Size Of Hdds (2.5 And 3.5 Inches)

Physically, HDs such as Cisco Meraki MX84 for example can have different dimensions, ranging from the size of a matchbox to large pieces. Fortunately, the industry has created sizing standards to make it easier to use hard drives in computers.

The most common dimensions are, in order, 3.5 inches (measurement represented by the character “) and 2.5 inches. These measurements refer to the diameter of the disks. Larger, 3.5-inch drives are commonly used in desktops, workstations, and servers, while 2.5-inch hard drives are common in notebooks, and some discs can be, for example, 1.8 or 1 inch in size.

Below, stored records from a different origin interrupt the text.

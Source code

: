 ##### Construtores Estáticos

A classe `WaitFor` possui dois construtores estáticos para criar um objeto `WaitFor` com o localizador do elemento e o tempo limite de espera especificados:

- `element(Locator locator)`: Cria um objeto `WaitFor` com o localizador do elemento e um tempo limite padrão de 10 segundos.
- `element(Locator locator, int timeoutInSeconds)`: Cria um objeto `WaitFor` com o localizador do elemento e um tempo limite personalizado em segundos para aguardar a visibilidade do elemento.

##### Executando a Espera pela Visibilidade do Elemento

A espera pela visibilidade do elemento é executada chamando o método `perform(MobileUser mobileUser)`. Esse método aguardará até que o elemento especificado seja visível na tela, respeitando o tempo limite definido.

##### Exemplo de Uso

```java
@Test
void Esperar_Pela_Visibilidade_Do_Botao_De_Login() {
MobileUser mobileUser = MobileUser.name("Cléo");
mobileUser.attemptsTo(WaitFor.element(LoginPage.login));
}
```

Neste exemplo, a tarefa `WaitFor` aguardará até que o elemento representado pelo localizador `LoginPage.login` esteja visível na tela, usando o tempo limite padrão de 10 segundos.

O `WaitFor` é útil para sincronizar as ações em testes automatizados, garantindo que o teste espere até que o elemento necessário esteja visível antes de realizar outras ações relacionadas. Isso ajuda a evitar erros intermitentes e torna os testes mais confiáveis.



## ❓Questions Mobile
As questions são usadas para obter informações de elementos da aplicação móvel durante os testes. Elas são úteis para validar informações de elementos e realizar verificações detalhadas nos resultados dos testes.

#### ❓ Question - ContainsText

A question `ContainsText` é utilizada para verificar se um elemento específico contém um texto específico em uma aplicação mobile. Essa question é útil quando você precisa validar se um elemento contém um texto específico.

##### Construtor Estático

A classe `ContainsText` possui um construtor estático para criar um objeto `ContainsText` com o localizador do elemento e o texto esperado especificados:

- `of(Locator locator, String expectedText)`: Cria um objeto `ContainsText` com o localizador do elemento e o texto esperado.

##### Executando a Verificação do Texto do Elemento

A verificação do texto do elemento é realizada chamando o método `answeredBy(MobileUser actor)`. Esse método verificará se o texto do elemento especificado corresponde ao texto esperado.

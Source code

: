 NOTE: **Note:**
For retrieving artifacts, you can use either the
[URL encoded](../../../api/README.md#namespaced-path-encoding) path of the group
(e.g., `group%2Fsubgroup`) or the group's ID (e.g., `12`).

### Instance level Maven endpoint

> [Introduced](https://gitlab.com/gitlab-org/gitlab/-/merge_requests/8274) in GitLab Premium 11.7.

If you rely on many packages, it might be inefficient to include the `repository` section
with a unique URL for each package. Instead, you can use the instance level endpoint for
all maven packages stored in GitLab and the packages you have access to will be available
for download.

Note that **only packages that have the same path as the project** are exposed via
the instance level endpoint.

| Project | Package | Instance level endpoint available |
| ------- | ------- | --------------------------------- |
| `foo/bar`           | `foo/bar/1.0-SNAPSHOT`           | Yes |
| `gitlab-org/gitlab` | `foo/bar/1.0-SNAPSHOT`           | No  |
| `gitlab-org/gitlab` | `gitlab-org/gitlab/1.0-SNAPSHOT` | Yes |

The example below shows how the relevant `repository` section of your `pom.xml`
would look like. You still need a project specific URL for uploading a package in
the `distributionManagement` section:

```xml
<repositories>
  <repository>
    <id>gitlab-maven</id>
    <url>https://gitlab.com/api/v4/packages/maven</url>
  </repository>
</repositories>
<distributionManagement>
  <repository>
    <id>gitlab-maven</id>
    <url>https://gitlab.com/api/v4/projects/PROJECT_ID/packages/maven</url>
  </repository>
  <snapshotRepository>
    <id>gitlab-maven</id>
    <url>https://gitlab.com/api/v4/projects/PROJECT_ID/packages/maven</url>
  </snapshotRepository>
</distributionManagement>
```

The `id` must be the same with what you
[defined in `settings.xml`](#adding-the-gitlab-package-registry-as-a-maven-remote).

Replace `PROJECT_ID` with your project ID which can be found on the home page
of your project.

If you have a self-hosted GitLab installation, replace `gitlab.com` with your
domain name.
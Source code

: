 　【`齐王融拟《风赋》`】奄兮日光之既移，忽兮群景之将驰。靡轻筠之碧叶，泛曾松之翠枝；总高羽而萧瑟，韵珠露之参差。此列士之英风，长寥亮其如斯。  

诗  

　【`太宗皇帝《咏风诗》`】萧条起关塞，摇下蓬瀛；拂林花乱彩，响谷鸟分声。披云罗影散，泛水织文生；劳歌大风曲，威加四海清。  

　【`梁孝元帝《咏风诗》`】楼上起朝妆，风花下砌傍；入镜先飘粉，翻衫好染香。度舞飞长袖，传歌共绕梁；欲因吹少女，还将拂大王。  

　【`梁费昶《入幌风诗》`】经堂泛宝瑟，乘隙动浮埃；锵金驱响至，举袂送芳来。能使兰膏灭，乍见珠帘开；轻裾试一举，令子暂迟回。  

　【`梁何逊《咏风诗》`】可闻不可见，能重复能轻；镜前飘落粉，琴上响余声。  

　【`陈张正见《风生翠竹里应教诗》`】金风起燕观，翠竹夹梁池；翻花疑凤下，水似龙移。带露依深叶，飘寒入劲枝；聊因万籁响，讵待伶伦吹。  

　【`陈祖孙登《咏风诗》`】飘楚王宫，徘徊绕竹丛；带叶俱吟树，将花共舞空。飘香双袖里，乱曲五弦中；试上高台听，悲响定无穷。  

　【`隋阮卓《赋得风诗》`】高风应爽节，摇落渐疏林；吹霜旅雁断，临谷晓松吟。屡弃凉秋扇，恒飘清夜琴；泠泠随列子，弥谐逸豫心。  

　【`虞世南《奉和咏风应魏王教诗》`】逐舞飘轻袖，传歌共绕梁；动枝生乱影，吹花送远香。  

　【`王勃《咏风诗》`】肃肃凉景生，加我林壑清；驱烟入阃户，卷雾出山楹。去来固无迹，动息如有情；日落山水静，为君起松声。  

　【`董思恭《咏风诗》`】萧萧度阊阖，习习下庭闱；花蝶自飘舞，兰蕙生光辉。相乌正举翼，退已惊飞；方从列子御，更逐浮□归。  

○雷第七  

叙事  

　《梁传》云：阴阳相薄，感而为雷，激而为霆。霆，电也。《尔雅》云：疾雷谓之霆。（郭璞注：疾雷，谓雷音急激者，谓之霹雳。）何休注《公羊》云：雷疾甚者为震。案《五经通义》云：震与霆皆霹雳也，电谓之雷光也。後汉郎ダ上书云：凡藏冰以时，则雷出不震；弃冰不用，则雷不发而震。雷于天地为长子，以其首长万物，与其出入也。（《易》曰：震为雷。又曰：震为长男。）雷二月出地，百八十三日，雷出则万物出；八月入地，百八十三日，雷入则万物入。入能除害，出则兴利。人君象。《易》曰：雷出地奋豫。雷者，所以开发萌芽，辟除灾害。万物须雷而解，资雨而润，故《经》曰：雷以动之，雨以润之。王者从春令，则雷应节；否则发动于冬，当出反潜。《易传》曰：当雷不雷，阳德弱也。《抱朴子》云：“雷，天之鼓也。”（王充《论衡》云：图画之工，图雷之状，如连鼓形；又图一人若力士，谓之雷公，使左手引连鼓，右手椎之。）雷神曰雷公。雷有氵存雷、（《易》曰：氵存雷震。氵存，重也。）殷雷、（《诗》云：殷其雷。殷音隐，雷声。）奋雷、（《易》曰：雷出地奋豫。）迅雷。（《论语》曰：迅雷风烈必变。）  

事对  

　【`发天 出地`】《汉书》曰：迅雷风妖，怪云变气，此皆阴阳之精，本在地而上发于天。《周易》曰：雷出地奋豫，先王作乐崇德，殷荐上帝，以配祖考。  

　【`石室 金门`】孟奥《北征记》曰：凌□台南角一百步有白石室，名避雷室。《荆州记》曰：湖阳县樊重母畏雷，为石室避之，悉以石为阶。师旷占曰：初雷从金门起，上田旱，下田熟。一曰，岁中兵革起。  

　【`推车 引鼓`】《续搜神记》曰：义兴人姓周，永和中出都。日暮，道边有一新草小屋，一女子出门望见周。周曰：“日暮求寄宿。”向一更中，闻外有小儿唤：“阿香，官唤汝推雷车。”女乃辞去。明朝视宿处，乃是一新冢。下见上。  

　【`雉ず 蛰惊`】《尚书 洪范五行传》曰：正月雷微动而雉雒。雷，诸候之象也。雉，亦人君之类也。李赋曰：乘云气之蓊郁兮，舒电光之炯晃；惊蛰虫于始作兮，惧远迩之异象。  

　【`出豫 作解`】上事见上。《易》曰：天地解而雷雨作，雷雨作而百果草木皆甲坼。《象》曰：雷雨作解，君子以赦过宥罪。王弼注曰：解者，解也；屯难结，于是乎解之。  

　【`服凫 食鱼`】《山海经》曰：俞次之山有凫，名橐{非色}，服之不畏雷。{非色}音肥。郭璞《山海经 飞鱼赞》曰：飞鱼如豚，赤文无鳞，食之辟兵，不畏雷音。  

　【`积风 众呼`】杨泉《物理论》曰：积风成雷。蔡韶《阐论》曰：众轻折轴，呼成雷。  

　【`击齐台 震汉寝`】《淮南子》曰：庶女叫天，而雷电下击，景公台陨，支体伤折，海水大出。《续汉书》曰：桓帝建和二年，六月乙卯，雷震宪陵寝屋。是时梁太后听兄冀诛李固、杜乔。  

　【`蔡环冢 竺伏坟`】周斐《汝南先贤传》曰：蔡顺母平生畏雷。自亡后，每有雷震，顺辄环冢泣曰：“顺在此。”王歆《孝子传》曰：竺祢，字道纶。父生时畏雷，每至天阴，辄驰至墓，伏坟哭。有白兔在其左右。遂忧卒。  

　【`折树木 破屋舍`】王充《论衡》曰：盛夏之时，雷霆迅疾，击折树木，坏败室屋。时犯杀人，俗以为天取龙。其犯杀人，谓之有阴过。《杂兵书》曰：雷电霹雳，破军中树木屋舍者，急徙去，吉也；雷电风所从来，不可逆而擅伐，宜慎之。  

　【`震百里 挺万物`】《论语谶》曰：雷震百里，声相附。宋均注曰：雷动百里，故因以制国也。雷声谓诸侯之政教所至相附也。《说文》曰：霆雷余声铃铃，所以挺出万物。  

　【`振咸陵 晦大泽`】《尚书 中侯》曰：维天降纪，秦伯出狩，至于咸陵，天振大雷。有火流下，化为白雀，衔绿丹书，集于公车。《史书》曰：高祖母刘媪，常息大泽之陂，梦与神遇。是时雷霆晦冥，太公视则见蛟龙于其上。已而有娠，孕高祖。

These units are rare and are often used in portable devices such as audio players.

Logic Board

So that you can get an idea of ​​how hard drives work, it’s helpful to know how these devices are organized. The following images help with this task. The figure in the sequence shows an HD seen from below. Note that this part contains chipboard. It is the logic board, an item that brings together components responsible for various tasks. One of them is a chip known as a controller, which manages a series of actions, such as moving disks and read/write heads (shown later), sending and receiving data between disks and the computer, and even safety routines.

Plates And Axis

Here is the most important component. The platters correspond to the disks on which data is stored. They are usually made of aluminum or a type of crystal-covered with magnetic material and a layer of protective material. The denser the magnetic material, the greater the disk’s storage capacity. Note that large-capacity hard drives have more than one platter, one on top of the other. They are positioned on an axis responsible for making them rotate. The most common hard drives spin at 7,200 RPM (revolutions per minute), but some models reach the rate of 10,000 or even 15,000 revolutions. In notebooks, it is conventional to use hard disks with 5,400 RPM.